• **WORK TASK**:
Each line of the listing below that includes "Admin" should be reported.

• **RECORDS SUPPLIED**:
+---+
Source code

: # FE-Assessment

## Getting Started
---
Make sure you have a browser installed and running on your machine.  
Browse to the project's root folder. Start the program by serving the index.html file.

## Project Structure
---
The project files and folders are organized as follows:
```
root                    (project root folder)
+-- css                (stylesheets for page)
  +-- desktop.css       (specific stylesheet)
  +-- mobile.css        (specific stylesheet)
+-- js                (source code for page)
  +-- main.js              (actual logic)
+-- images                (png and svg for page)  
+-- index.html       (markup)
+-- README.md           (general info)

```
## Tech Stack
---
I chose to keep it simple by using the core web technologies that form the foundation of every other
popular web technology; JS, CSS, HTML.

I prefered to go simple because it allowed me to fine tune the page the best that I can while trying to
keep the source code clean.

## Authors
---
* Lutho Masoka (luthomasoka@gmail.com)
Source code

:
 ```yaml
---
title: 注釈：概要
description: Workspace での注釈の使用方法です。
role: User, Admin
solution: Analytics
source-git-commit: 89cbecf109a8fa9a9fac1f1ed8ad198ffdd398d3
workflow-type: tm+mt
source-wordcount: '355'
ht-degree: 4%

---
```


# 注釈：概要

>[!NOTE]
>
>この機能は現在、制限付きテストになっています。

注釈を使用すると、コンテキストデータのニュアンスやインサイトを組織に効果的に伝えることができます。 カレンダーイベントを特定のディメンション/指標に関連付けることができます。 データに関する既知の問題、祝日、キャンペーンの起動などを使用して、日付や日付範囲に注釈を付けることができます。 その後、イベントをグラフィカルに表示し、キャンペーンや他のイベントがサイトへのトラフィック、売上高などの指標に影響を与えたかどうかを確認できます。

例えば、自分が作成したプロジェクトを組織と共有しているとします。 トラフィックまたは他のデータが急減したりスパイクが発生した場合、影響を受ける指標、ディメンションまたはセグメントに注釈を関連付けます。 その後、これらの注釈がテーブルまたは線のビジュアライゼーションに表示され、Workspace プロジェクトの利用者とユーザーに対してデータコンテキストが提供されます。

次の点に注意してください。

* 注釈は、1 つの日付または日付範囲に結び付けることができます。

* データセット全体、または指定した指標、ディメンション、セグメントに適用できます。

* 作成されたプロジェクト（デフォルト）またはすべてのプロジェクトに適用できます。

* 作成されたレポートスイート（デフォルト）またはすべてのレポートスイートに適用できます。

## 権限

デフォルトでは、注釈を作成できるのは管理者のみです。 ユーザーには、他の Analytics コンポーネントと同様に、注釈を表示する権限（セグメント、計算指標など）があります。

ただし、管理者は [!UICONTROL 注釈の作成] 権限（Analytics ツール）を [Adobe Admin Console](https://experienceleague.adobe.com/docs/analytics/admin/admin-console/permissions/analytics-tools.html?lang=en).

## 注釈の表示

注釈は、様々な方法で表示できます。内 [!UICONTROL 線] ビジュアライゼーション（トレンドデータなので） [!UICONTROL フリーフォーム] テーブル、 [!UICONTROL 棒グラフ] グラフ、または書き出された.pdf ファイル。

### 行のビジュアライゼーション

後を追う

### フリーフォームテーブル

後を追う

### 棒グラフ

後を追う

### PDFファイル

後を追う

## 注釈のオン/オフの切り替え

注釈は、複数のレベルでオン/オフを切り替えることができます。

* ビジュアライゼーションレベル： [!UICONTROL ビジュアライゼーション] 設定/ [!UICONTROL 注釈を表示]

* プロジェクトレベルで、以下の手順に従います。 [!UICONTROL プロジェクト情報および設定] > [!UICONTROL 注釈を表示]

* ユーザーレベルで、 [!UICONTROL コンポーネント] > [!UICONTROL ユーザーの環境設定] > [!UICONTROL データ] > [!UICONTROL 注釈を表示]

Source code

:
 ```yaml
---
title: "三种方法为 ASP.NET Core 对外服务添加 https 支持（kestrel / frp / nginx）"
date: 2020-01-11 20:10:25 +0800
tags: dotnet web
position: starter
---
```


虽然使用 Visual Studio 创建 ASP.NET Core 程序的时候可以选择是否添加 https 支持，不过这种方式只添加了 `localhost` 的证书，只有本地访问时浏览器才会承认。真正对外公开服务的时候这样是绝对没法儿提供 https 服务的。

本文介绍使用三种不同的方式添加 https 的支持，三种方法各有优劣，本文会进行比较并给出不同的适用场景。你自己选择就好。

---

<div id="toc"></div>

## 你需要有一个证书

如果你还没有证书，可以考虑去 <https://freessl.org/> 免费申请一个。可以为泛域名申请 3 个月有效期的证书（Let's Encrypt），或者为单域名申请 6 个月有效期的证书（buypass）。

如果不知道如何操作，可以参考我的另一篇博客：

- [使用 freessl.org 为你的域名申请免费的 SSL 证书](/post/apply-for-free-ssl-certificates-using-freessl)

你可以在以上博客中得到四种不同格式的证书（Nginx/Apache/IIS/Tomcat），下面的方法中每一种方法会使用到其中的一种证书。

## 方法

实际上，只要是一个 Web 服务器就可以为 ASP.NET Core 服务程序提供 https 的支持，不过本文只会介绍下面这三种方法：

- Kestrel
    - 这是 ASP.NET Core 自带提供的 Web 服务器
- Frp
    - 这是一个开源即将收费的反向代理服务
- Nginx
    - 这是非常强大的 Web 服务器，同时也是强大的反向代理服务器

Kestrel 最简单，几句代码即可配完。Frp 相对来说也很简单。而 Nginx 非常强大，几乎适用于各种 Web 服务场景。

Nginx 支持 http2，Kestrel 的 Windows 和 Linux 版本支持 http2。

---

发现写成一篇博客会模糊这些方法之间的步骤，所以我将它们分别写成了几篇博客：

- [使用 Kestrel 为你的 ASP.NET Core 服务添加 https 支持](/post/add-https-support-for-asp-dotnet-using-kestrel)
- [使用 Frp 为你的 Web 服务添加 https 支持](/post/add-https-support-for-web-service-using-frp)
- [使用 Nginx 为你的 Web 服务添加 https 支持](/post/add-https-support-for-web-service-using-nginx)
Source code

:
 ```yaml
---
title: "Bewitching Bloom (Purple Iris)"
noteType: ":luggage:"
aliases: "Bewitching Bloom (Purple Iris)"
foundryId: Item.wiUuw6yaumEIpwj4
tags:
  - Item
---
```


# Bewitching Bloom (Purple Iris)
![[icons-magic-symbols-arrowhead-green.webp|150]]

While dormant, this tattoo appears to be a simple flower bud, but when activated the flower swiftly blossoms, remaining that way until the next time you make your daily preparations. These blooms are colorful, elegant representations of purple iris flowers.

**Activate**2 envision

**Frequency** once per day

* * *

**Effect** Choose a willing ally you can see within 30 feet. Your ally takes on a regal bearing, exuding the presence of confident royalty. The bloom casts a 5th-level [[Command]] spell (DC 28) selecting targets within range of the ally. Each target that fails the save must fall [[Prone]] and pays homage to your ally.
+---+
• **ANSWER AREA**:
role: User, Admin
ただし、管理者は [!UICONTROL 注釈の作成] 権限（Analytics ツール）を [Adobe Admin Console](https://experienceleague.adobe.com/docs/analytics/admin/admin-console/permissions/analytics-tools.html?lang=en).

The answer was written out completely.